*** Input Section Begins ***
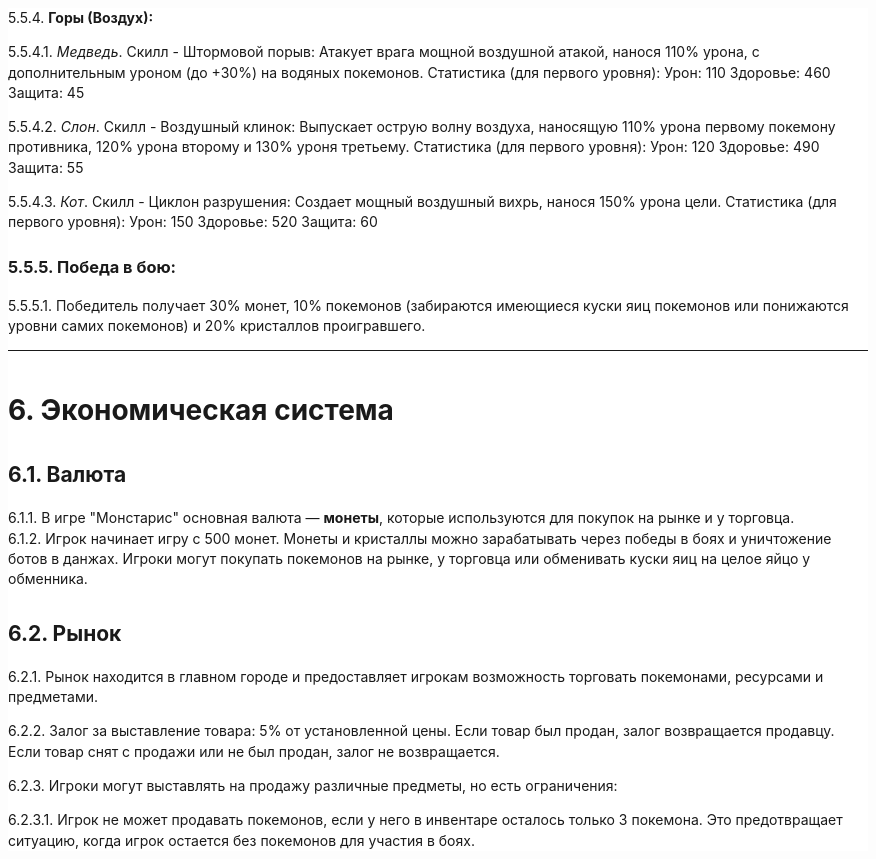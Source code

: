 5.5.4. **Горы (Воздух):**

5.5.4.1. _Медведь_. Скилл - Штормовой порыв: Атакует врага мощной воздушной атакой, нанося 110% урона, с дополнительным уроном (до +30%) на водяных покемонов.
Статистика (для первого уровня):
Урон: 110
Здоровье: 460
Защита: 45

5.5.4.2. _Слон_. Скилл - Воздушный клинок: Выпускает острую волну воздуха, наносящую 110% урона первому покемону противника, 120% урона второму и 130% уроня третьему.
Статистика (для первого уровня):
Урон: 120
Здоровье: 490
Защита: 55

5.5.4.3. _Кот_. Скилл - Циклон разрушения: Создает мощный воздушный вихрь, нанося 150% урона цели.
Статистика (для первого уровня):
Урон: 150
Здоровье: 520
Защита: 60

### 5.5.5. Победа в бою:

5.5.5.1. Победитель получает 30% монет, 10% покемонов (забираются имеющиеся куски яиц покемонов или понижаются уровни самих покемонов) и 20% кристаллов проигравшего.

---

# 6. Экономическая система

## 6.1. Валюта

6.1.1. В игре "Монстарис" основная валюта — **монеты**, которые используются для покупок на рынке и у торговца.  
6.1.2. Игрок начинает игру с 500 монет. Монеты и кристаллы можно зарабатывать через победы в боях и уничтожение ботов в данжах.
Игроки могут покупать покемонов на рынке, у торговца или обменивать куски яиц на целое яйцо у обменника.

## 6.2. Рынок

6.2.1. Рынок находится в главном городе и предоставляет игрокам возможность торговать покемонами, ресурсами и предметами.

6.2.2. Залог за выставление товара: 5% от установленной цены. Если товар был продан, залог возвращается продавцу. Если товар снят с продажи или не был продан, залог не возвращается.

6.2.3. Игроки могут выставлять на продажу различные предметы, но есть ограничения:

6.2.3.1. Игрок не может продавать покемонов, если у него в инвентаре осталось только 3 покемона. Это предотвращает ситуацию, когда игрок остается без покемонов для участия в боях.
*** Input Section Ends ***
What is required
Nothing should appear in the answer except the lines above from the line with "Здоровье: 520" through the line with "## 6.2. Рынок", both included, written out exactly.

Written reply
Здоровье: 520
Защита: 60

### 5.5.5. Победа в бою:

5.5.5.1. Победитель получает 30% монет, 10% покемонов (забираются имеющиеся куски яиц покемонов или понижаются уровни самих покемонов) и 20% кристаллов проигравшего.

---

# 6. Экономическая система

## 6.1. Валюта

6.1.1. В игре "Монстарис" основная валюта — **монеты**, которые используются для покупок на рынке и у торговца.  
6.1.2. Игрок начинает игру с 500 монет. Монеты и кристаллы можно зарабатывать через победы в боях и уничтожение ботов в данжах.
Игроки могут покупать покемонов на рынке, у торговца или обменивать куски яиц на целое яйцо у обменника.

## 6.2. Рынок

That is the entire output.